TASK REQUIREMENTS:
Set down the data below from its first line to the line holding "To get started", inclusive; omit all pictures.

[RECORDS FOR THE TASK]

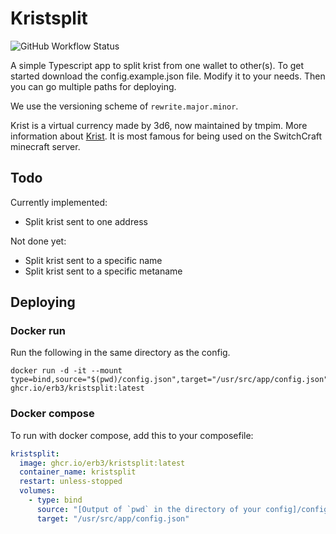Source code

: # Kristsplit

![GitHub Workflow Status](https://img.shields.io/github/actions/workflow/status/Erb3/Kristsplit/docker-image.yml)

A simple Typescript app to split krist from one wallet to other(s).
To get started download the config.example.json file. Modify it to your needs.
Then you can go multiple paths for deploying.

We use the versioning scheme of `rewrite.major.minor`.

Krist is a virtual currency made by 3d6, now maintained by tmpim. More information about [Krist](https://krist.dev). It is most famous for being used on the SwitchCraft minecraft server.

## Todo

Currently implemented:

- Split krist sent to one address

Not done yet:

- Split krist sent to a specific name
- Split krist sent to a specific metaname

## Deploying

### Docker run

Run the following in the same directory as the config.

```shell
docker run -d -it --mount type=bind,source="$(pwd)/config.json",target="/usr/src/app/config.json" ghcr.io/erb3/kristsplit:latest
```

### Docker compose

To run with docker compose, add this to your composefile:

```yml
kristsplit:
  image: ghcr.io/erb3/kristsplit:latest
  container_name: kristsplit
  restart: unless-stopped
  volumes:
    - type: bind
      source: "[Output of `pwd` in the directory of your config]/config.json"
      target: "/usr/src/app/config.json"
```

[/RECORDS FOR THE TASK]

WORKED SOLUTION:
Source code

: # Kristsplit

![GitHub Workflow Status](https://img.shields.io/github/actions/workflow/status/Erb3/Kristsplit/docker-image.yml)

A simple Typescript app to split krist from one wallet to other(s).
To get started download the config.example.json file. Modify it to your needs.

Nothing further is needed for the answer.